> What to work on:
Search the data for the string "Supplement", and report each line where it is found.

> Records provided:
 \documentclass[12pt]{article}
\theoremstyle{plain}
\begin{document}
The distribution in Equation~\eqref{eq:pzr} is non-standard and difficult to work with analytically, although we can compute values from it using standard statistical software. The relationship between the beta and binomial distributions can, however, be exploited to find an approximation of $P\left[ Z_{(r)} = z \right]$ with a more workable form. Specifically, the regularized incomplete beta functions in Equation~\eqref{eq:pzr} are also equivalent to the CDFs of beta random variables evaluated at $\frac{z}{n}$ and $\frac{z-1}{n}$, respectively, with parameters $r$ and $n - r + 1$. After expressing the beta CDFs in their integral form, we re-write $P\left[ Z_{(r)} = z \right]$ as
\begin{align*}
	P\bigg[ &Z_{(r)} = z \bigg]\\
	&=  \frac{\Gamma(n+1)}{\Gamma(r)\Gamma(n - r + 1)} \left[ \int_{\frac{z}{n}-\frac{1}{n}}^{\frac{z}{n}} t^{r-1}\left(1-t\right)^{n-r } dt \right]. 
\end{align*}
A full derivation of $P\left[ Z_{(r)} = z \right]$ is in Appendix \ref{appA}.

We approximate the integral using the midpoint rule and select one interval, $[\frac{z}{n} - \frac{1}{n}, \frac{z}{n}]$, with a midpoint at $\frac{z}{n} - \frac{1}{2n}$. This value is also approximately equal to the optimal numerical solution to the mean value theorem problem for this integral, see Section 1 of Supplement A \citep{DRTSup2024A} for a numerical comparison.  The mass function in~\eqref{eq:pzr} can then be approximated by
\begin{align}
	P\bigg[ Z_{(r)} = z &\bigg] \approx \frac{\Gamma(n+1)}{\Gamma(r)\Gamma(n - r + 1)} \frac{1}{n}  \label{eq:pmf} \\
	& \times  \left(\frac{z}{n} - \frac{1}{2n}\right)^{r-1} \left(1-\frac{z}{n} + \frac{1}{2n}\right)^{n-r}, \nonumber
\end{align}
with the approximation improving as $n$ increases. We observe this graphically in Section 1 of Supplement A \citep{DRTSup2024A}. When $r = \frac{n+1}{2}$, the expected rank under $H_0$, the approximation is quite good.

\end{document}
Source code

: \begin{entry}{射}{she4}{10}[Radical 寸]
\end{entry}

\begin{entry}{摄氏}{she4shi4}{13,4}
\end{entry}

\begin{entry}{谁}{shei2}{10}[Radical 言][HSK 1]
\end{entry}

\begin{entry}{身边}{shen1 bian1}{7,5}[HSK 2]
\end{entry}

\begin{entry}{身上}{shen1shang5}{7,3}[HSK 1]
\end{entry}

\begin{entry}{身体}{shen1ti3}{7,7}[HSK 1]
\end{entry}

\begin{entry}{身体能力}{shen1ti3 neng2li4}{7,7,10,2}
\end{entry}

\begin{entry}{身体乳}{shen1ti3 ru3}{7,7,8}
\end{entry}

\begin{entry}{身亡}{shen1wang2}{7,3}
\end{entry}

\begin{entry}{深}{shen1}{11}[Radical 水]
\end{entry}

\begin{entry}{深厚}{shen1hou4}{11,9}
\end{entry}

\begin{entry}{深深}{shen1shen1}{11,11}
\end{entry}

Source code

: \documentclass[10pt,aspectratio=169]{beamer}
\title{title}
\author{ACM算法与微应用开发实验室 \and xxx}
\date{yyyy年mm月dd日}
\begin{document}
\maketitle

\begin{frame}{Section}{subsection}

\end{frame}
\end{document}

> Answer space:
We approximate the integral using the midpoint rule and select one interval, $[\frac{z}{n} - \frac{1}{n}, \frac{z}{n}]$, with a midpoint at $\frac{z}{n} - \frac{1}{2n}$. This value is also approximately equal to the optimal numerical solution to the mean value theorem problem for this integral, see Section 1 of Supplement A \citep{DRTSup2024A} for a numerical comparison.  The mass function in~\eqref{eq:pzr} can then be approximated by
with the approximation improving as $n$ increases. We observe this graphically in Section 1 of Supplement A \citep{DRTSup2024A}. When $r = \frac{n+1}{2}$, the expected rank under $H_0$, the approximation is quite good.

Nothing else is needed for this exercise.